As JAFI struggles under the burden of mounting deficits and reduced federation support, UJC, among other things, has engaged lawyers in Israel and the United States to confirm the quality of UIA's monitoring of JAFI's application of federation allocations (that quality was confirmed and extolled not that you have ever heard that from UJC), suggested that core allocations to JAFI and JDC were "relics" of another age and questioned whether the federation-nominated representatives to the UIA Board and to Committees and the Board of JAFI truly represent the federations who recommended them. In so doing, UJC's leaders have undermined the federations' allocations processes as if that was their intent.

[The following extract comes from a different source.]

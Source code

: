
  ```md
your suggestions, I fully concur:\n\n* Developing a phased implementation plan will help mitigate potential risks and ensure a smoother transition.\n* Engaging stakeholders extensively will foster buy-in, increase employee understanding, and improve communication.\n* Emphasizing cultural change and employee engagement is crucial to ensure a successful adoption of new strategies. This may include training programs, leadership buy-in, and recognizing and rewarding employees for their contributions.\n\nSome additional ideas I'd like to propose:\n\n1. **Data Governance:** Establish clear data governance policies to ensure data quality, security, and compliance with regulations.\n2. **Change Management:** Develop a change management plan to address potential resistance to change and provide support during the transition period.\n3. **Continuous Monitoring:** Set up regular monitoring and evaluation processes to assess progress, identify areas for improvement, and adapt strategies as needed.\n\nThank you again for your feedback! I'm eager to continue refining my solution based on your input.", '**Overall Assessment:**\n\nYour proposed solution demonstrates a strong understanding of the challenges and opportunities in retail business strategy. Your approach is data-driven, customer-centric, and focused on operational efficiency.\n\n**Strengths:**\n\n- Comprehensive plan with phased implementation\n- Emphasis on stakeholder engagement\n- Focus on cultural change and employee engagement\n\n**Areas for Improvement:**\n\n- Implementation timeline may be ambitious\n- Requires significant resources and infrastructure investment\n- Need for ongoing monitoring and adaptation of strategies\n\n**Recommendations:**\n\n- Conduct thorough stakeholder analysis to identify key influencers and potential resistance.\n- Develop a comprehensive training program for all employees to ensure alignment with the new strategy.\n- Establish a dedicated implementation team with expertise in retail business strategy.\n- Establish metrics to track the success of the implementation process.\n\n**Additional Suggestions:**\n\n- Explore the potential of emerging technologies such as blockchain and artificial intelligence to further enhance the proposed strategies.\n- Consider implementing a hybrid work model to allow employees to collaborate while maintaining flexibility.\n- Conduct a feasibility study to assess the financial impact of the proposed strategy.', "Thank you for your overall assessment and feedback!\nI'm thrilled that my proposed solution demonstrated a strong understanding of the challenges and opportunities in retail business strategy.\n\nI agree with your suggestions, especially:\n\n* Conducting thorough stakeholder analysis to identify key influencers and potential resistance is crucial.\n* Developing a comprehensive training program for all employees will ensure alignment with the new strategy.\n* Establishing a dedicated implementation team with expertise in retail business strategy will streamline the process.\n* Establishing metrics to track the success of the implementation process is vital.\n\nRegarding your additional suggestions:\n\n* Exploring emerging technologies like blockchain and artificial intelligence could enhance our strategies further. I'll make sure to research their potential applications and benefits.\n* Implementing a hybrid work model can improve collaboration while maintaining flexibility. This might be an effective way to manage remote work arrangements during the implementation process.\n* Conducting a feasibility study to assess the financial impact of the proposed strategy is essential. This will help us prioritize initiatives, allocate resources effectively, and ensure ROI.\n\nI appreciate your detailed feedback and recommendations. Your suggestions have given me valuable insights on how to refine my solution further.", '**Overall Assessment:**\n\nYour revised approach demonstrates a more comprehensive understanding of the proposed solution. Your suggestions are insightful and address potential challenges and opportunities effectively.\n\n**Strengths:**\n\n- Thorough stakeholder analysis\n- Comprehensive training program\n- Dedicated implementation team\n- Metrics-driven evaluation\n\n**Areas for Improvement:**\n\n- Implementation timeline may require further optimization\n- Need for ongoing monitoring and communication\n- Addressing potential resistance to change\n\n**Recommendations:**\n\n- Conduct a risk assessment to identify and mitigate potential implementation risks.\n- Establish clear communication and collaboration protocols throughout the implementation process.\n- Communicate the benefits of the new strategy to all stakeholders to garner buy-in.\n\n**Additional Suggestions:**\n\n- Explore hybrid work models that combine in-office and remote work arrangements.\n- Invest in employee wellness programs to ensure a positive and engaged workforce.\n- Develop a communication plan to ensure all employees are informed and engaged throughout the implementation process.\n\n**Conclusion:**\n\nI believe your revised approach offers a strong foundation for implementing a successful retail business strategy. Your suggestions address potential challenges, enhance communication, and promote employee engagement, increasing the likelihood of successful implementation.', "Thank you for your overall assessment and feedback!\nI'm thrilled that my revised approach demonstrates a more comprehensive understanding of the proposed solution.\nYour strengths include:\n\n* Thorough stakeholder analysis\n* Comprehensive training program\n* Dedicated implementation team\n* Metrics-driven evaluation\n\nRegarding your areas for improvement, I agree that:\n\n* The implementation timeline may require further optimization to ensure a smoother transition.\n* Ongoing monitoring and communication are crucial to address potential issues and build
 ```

So, HIAS has UJC's leaders' support, JAFI and JDC not so much. Why, you might ask? (In fact, the question "why UJC" might be equally appropriate.) Well, for starters, this UJC leadership is bound and determined to establish an alternative charitable "product" in Israel -- in fact, it is desperate to do so. Relationships with Sheatufim and Zionism 2000 without an infusion of UJC cash have been relatively meaningless -- UJC is looking for a start-up that it can control. Can't control JAFI; can't control JDC -- and to these "leaders" there is a constant need to deprecate that which they can't control. As UJC continues to lose touch with the Vision and Mission of the merger, and further disengages from its federation owners, it has also lost all sense of reality.

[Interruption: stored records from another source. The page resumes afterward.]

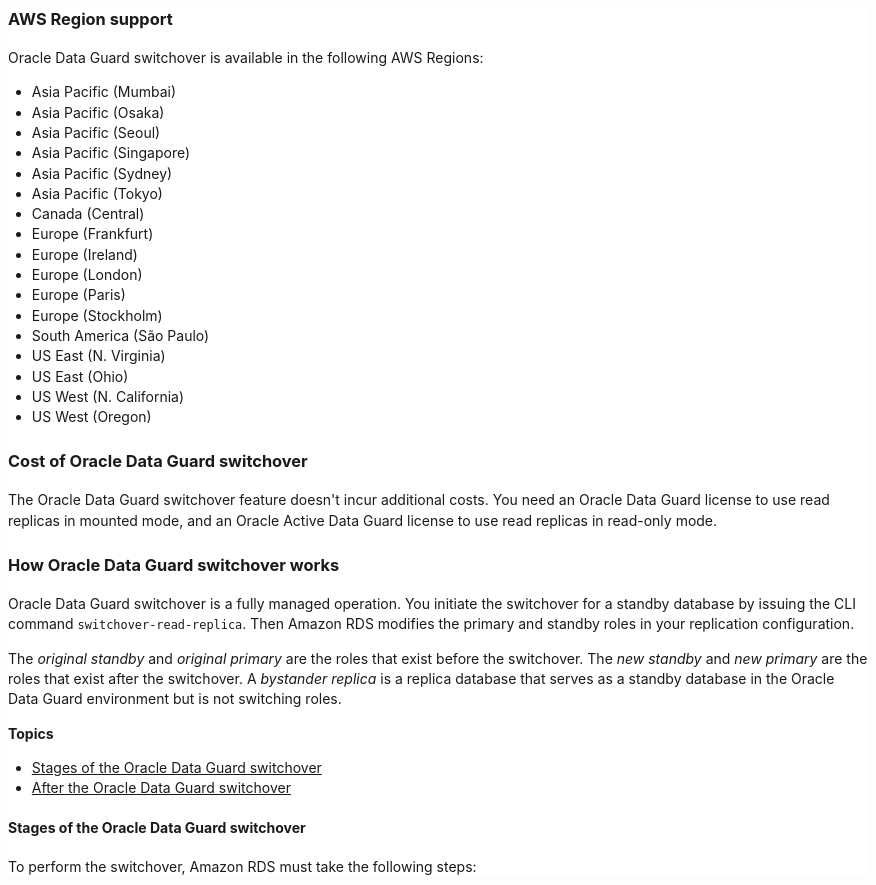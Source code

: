 ### AWS Region support<a name="oracle-replication-switchover.overview.Region"></a>

Oracle Data Guard switchover is available in the following AWS Regions:
+ Asia Pacific \(Mumbai\)
+ Asia Pacific \(Osaka\)
+ Asia Pacific \(Seoul\)
+ Asia Pacific \(Singapore\)
+ Asia Pacific \(Sydney\)
+ Asia Pacific \(Tokyo\)
+ Canada \(Central\)
+ Europe \(Frankfurt\)
+ Europe \(Ireland\)
+ Europe \(London\)
+ Europe \(Paris\)
+ Europe \(Stockholm\)
+ South America \(São Paulo\)
+ US East \(N\. Virginia\)
+ US East \(Ohio\)
+ US West \(N\. California\)
+ US West \(Oregon\)

### Cost of Oracle Data Guard switchover<a name="oracle-replication-switchover.overview.cost"></a>

The Oracle Data Guard switchover feature doesn't incur additional costs\. You need an Oracle Data Guard license to use read replicas in mounted mode, and an Oracle Active Data Guard license to use read replicas in read\-only mode\.

### How Oracle Data Guard switchover works<a name="oracle-replication-switchover.overview.how-it-works"></a>

Oracle Data Guard switchover is a fully managed operation\. You initiate the switchover for a standby database by issuing the CLI command `switchover-read-replica`\. Then Amazon RDS modifies the primary and standby roles in your replication configuration\.

The *original standby* and *original primary* are the roles that exist before the switchover\. The *new standby* and *new primary* are the roles that exist after the switchover\. A *bystander replica* is a replica database that serves as a standby database in the Oracle Data Guard environment but is not switching roles\.

**Topics**
+ [Stages of the Oracle Data Guard switchover](#oracle-replication-switchover.overview.how-it-works.during-switchover)
+ [After the Oracle Data Guard switchover](#oracle-replication-switchover.overview.how-it-works.after-switchover)

#### Stages of the Oracle Data Guard switchover<a name="oracle-replication-switchover.overview.how-it-works.during-switchover"></a>

To perform the switchover, Amazon RDS must take the following steps:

I have always been proud of the work of HIAS, an organization on whose Board I was privileged to serve when its work was focused primarily on assistance to Jews. My pride today is mitigated by the reality of where HIAS has been forced to almost exclusively focus by the world Jewish circumstance today. While The Jewish Week's reporter, Walter Ruby, raised the right questions, it astounds that Rieger raised none when asked for comment. Or, then again, maybe not.